Some African-American politicians demand the United States fork over $14 trillion.
The 500-page document lays out the hardships suffered by the descendants of enslaved people and the ongoing ramifications African-Americans face. However, the report conveniently does not make the distinction between actual descendants of African slaves and black Americans.
The report also uses Caucasians as the “baseline” for comparisons in various forms of systemic racism from education to homeownership.
In higher education, the Reparations Task Force—a nine-member team of Democratic politicians, activists, and scholars—pointed out the limitations of affirmative action, systemic disparities in standardized testing, and California’s ban on racial preferences, according to Minding the Campus.

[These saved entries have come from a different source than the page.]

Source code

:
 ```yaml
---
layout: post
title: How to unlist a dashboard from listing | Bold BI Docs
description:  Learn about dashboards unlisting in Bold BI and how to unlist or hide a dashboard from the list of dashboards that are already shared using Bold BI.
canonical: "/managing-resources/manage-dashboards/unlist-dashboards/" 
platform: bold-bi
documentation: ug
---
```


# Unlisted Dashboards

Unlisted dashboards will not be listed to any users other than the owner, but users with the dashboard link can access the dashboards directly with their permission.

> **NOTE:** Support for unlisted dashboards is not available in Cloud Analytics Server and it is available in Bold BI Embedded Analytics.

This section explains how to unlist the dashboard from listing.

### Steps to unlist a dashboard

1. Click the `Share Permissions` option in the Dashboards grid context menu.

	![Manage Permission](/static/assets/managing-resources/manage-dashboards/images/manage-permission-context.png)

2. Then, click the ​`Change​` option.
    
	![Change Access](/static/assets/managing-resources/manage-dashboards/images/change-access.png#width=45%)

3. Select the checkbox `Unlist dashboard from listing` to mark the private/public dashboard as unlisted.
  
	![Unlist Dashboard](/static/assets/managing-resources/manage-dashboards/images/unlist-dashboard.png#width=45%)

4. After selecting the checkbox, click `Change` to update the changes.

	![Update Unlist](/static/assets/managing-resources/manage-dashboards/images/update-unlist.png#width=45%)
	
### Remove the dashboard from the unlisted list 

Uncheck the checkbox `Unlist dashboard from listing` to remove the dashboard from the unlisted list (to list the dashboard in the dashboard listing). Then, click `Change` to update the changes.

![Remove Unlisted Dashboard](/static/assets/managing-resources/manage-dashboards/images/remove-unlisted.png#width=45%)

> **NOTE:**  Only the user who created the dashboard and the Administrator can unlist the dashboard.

Dr. Wenyuan Wu wrote a piece titled: “Reparations or Ransom?” for Minding the Campus, which systematically picked apart the California Reparations Task Force’s report and in doing so, Dr. Wu has received a troubling amount of verbal abuse on Twitter and other social media platforms.
The Task Force argues even after the Civil War, “white supremacy” created insurmountable obstacles for black children to obtain a quality education. These phantom laws fail to explain how Asian-Americans as a whole seem to be dominating education.
According to Minding the Campus, in 2021, UC Berkeley admitted 10,147 Asian Californians, 5,488 white Californians, and 1,080 black Californians. And California is not unique: researchers have documented a national trend of Asian American students performing better academically and attending colleges at higher rates than any other racial group, regardless of socioeconomic status. At the end of the 2020-2021 school year, four-year high school graduation rates were 94.1% for Asians, 88.2% for whites, and 72.5% for black students.
California’s Proposition 209, which banned racial preferences back in 1996, was used by African-Americans who argued the proposition would favor Caucasian students. However, year after year, Asian-American students—a minority—have proven that theory to be incorrect.
If white supremacy was behind Proposition 209, it’s doing a bad job because Asian-Americans outperform their Caucasian counterparts.
New York Politicians going after Asian-American students who dominate elite high schools tacked the problem by labeling Asian-Americans as “white adjacent.” Basically, when it serves the African-American community, they will label Asians as “fellow minorities,” however, when they can’t explain their flawed logic about academic achievement, Asians are labeled “white adjacent.”